There is no "software supply chain":

In actual supply chains, money is changing hands. A server manufacturer is paying for PCB fabrication, who is paying their suppliers for raw materials and equipment, and so on until the whole thing eventually loops back on itself when a mining company needs to buy a server.

When you take on an additional dependency in a software project, often money does not change hands. `npm install' and `cargo add' do not bill your credit card. There is no formal agreement between a maintainer and its downstream users.

There is a lot of attention on securing "software supply chains." The usual approach is that you want to try to avoid security issues in your underlying components from impacting customers of your product; and when they do, you want to be able to respond quickly to fix the issue. The people who care about this class of problem are often software companies. The class of components that are most concerning these companies are ones where unpaid hobbyist maintainers wrote something for themselves with no maintenance plan.

This is where the supply chain metaphor — and it is just that, a metaphor — breaks down. [...] Using the term "supply chain" here dehumanizes the labor involved in developing and maintaining software as a hobby.

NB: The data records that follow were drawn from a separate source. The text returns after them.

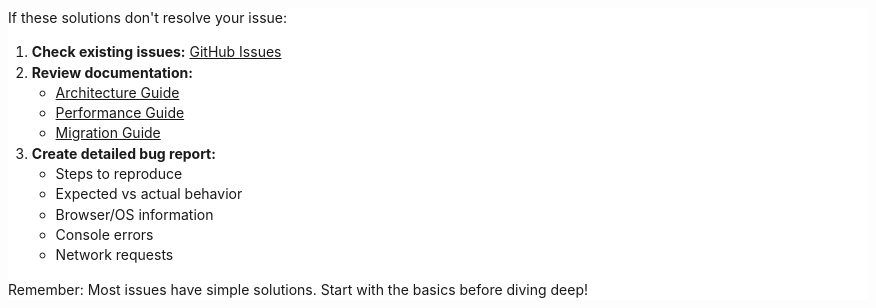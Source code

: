 If these solutions don't resolve your issue:

1. **Check existing issues:** [GitHub Issues](#)
2. **Review documentation:** 
   - [Architecture Guide](./ARCHITECTURE.md)
   - [Performance Guide](./PERFORMANCE_MONITORING_GUIDE.md)
   - [Migration Guide](./MIGRATION_GUIDE.md)
3. **Create detailed bug report:**
   - Steps to reproduce
   - Expected vs actual behavior
   - Browser/OS information
   - Console errors
   - Network requests

Remember: Most issues have simple solutions. Start with the basics before diving deep!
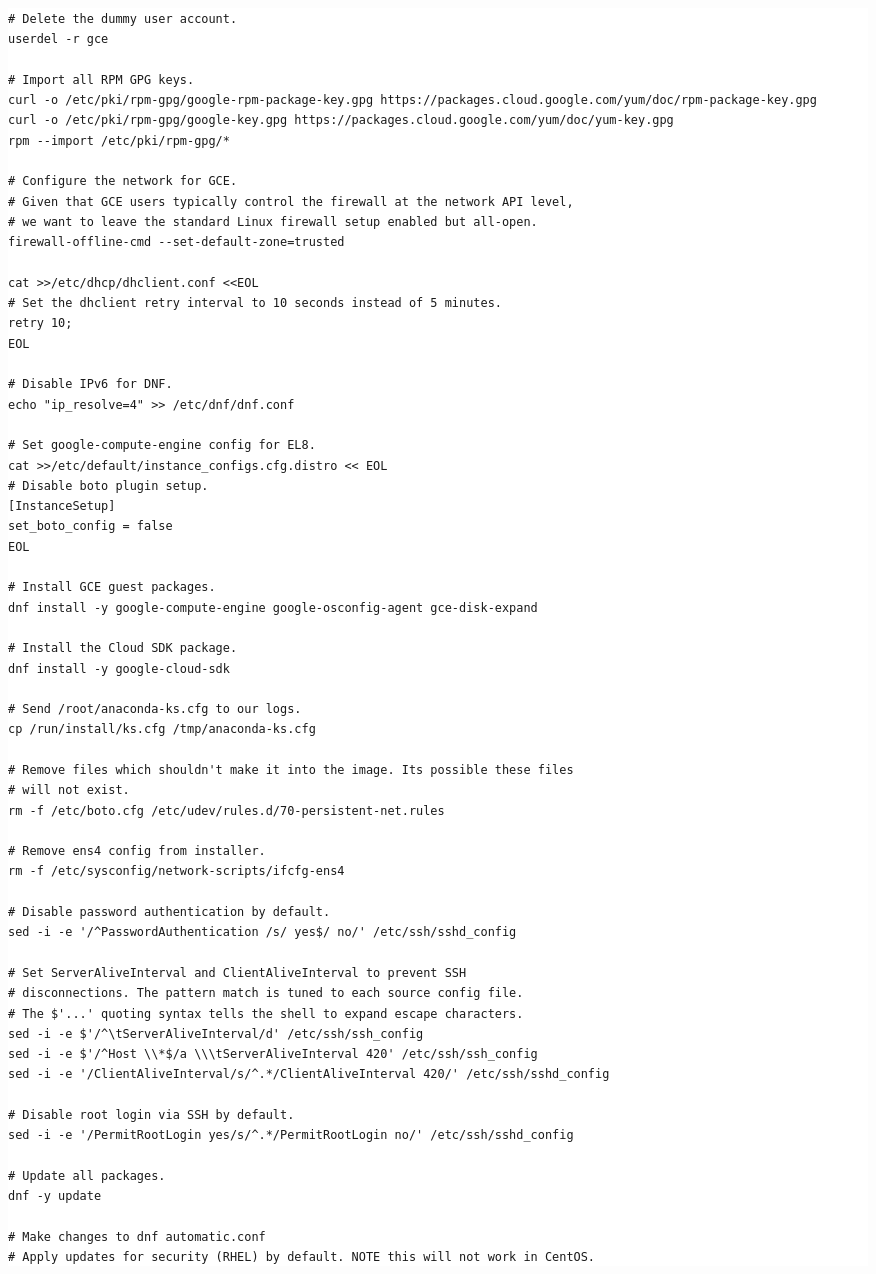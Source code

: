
 ```shell
# Delete the dummy user account.
userdel -r gce

# Import all RPM GPG keys.
curl -o /etc/pki/rpm-gpg/google-rpm-package-key.gpg https://packages.cloud.google.com/yum/doc/rpm-package-key.gpg
curl -o /etc/pki/rpm-gpg/google-key.gpg https://packages.cloud.google.com/yum/doc/yum-key.gpg
rpm --import /etc/pki/rpm-gpg/*

# Configure the network for GCE.
# Given that GCE users typically control the firewall at the network API level,
# we want to leave the standard Linux firewall setup enabled but all-open.
firewall-offline-cmd --set-default-zone=trusted

cat >>/etc/dhcp/dhclient.conf <<EOL
# Set the dhclient retry interval to 10 seconds instead of 5 minutes.
retry 10;
EOL

# Disable IPv6 for DNF.
echo "ip_resolve=4" >> /etc/dnf/dnf.conf

# Set google-compute-engine config for EL8.
cat >>/etc/default/instance_configs.cfg.distro << EOL
# Disable boto plugin setup.
[InstanceSetup]
set_boto_config = false
EOL

# Install GCE guest packages.
dnf install -y google-compute-engine google-osconfig-agent gce-disk-expand

# Install the Cloud SDK package.
dnf install -y google-cloud-sdk

# Send /root/anaconda-ks.cfg to our logs.
cp /run/install/ks.cfg /tmp/anaconda-ks.cfg

# Remove files which shouldn't make it into the image. Its possible these files
# will not exist.
rm -f /etc/boto.cfg /etc/udev/rules.d/70-persistent-net.rules

# Remove ens4 config from installer.
rm -f /etc/sysconfig/network-scripts/ifcfg-ens4

# Disable password authentication by default.
sed -i -e '/^PasswordAuthentication /s/ yes$/ no/' /etc/ssh/sshd_config

# Set ServerAliveInterval and ClientAliveInterval to prevent SSH
# disconnections. The pattern match is tuned to each source config file.
# The $'...' quoting syntax tells the shell to expand escape characters.
sed -i -e $'/^\tServerAliveInterval/d' /etc/ssh/ssh_config
sed -i -e $'/^Host \\*$/a \\\tServerAliveInterval 420' /etc/ssh/ssh_config
sed -i -e '/ClientAliveInterval/s/^.*/ClientAliveInterval 420/' /etc/ssh/sshd_config

# Disable root login via SSH by default.
sed -i -e '/PermitRootLogin yes/s/^.*/PermitRootLogin no/' /etc/ssh/sshd_config

# Update all packages.
dnf -y update

# Make changes to dnf automatic.conf
# Apply updates for security (RHEL) by default. NOTE this will not work in CentOS.
```

[daisy-wf-image_import]: https://github.com/GoogleCloudPlatform/compute-image-tools/tree/master/daisy_workflows/image_import
[compute-images-insert]: https://cloud.google.com/compute/docs/reference/rest/v1/images/insert
[gce-import-virtual-disks]: https://cloud.google.com/compute/docs/import/importing-virtual-disks
[image-import-el-translate]: https://github.com/GoogleCloudPlatform/compute-image-tools/blob/master/daisy_workflows/image_import/enterprise_linux/translate.py
[gce-os-drivers]: https://cloud.google.com/compute/docs/images/building-custom-os#hardwaremanifest
[gce-image-best-practices]: https://cloud.google.com/compute/docs/import/configuring-imported-images#optimize_image
[gce-import-supported-oses]: https://cloud.google.com/compute/docs/images/os-details#import
[google-issue-182680680]: https://issuetracker.google.com/issues/182680680
[gce-manual-import]: https://cloud.google.com/compute/docs/import/import-existing-image
[gce-manual-import-req]: https://cloud.google.com/compute/docs/import/import-existing-image#requirements
[gce-img-creation-rate-limit]: https://cloud.google.com/compute/docs/images/create-delete-deprecate-private-images#create_image
[gcloud-compute-image-create]: https://cloud.google.com/sdk/gcloud/reference/compute/images/create
[gce-import-precheck-tool]: https://github.com/GoogleCloudPlatform/compute-image-tools/tree/master/cli_tools/import_precheck/
[daisy-tool]: https://github.com/GoogleCloudPlatform/compute-image-tools/tree/master/daisy
[daisy-wf-image_build-el]: https://github.com/GoogleCloudPlatform/compute-image-tools/tree/master/daisy_workflows/image_build/enterprise_linux
[daisy-image-creation-doc]: https://github.com/GoogleCloudPlatform/compute-image-tools/blob/master/docs/daisy-automating-image-creation.md
[gce-rhel-image-differences]: https://cloud.google.com/compute/docs/images/os-details#notable-difference-rhel
[bootloader_conf_req]: https://cloud.google.com/compute/docs/import/import-existing-image#prepare_boot_disk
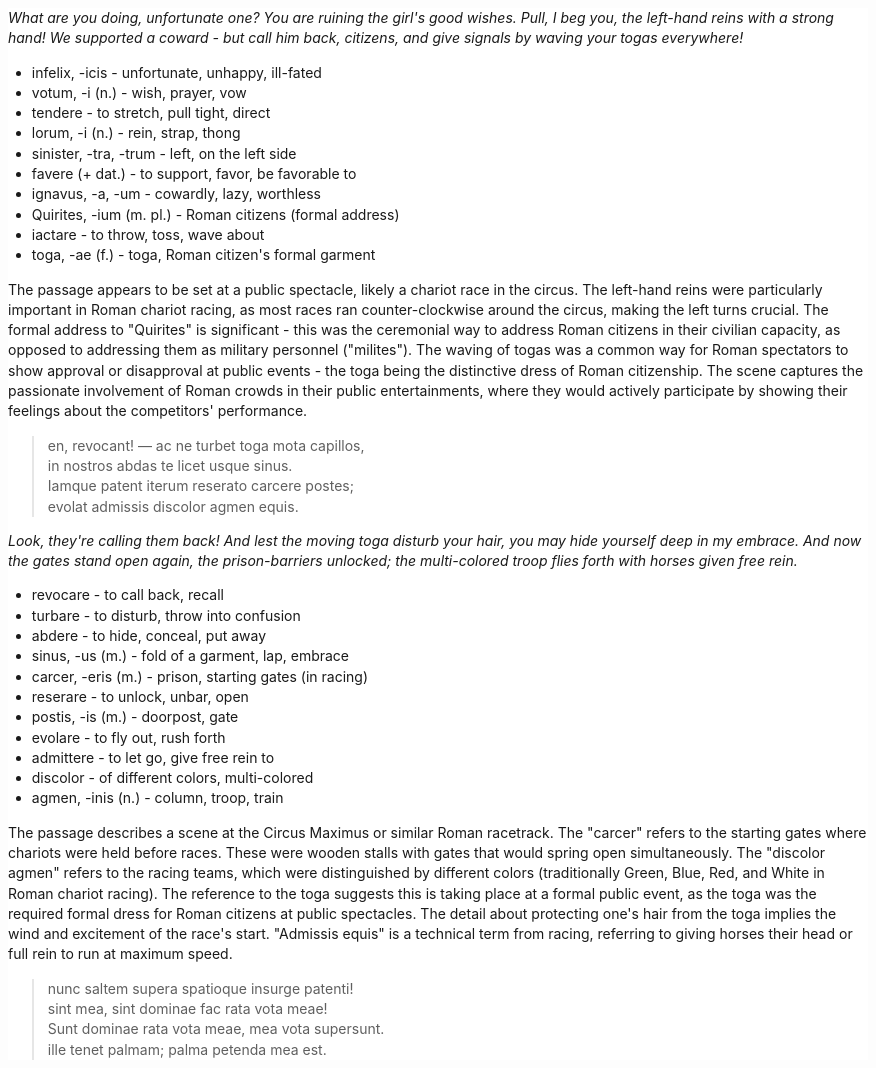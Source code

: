 *What are you doing, unfortunate one? You are ruining the girl's good wishes. Pull, I beg you, the left-hand reins with a strong hand! We supported a coward - but call him back, citizens, and give signals by waving your togas everywhere!*

- infelix, -icis - unfortunate, unhappy, ill-fated
- votum, -i (n.) - wish, prayer, vow
- tendere - to stretch, pull tight, direct
- lorum, -i (n.) - rein, strap, thong
- sinister, -tra, -trum - left, on the left side
- favere (+ dat.) - to support, favor, be favorable to
- ignavus, -a, -um - cowardly, lazy, worthless
- Quirites, -ium (m. pl.) - Roman citizens (formal address)
- iactare - to throw, toss, wave about
- toga, -ae (f.) - toga, Roman citizen's formal garment

The passage appears to be set at a public spectacle, likely a chariot race in the circus. The left-hand reins were particularly important in Roman chariot racing, as most races ran counter-clockwise around the circus, making the left turns crucial. The formal address to "Quirites" is significant - this was the ceremonial way to address Roman citizens in their civilian capacity, as opposed to addressing them as military personnel ("milites"). The waving of togas was a common way for Roman spectators to show approval or disapproval at public events - the toga being the distinctive dress of Roman citizenship. The scene captures the passionate involvement of Roman crowds in their public entertainments, where they would actively participate by showing their feelings about the competitors' performance.
> en, revocant! — ac ne turbet toga mota capillos,<br/>
> in nostros abdas te licet usque sinus.<br/>
> Iamque patent iterum reserato carcere postes;<br/>
> evolat admissis discolor agmen equis.<br/>

*Look, they're calling them back! And lest the moving toga disturb your hair, you may hide yourself deep in my embrace. And now the gates stand open again, the prison-barriers unlocked; the multi-colored troop flies forth with horses given free rein.*

- revocare - to call back, recall
- turbare - to disturb, throw into confusion
- abdere - to hide, conceal, put away
- sinus, -us (m.) - fold of a garment, lap, embrace
- carcer, -eris (m.) - prison, starting gates (in racing)
- reserare - to unlock, unbar, open
- postis, -is (m.) - doorpost, gate
- evolare - to fly out, rush forth
- admittere - to let go, give free rein to
- discolor - of different colors, multi-colored
- agmen, -inis (n.) - column, troop, train

The passage describes a scene at the Circus Maximus or similar Roman racetrack. The "carcer" refers to the starting gates where chariots were held before races. These were wooden stalls with gates that would spring open simultaneously. The "discolor agmen" refers to the racing teams, which were distinguished by different colors (traditionally Green, Blue, Red, and White in Roman chariot racing). The reference to the toga suggests this is taking place at a formal public event, as the toga was the required formal dress for Roman citizens at public spectacles. The detail about protecting one's hair from the toga implies the wind and excitement of the race's start. "Admissis equis" is a technical term from racing, referring to giving horses their head or full rein to run at maximum speed.
> nunc saltem supera spatioque insurge patenti!<br/>
> sint mea, sint dominae fac rata vota meae!<br/>
> Sunt dominae rata vota meae, mea vota supersunt.<br/>
> ille tenet palmam; palma petenda mea est.<br/>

[...] I just want to publish software that I think is neat so that other hobbyists can use and learn from it, and I otherwise want to be left the hell alone. I should be allowed to decide if something I wrote is "done". The focus on securing the "software supply chain" has made it even more likely that releasing software for others to use will just mean more work for me that I don't benefit from. I reject the idea that a concept so tenuous can be secured in the first place.

Is there such a thing as a software supply chain?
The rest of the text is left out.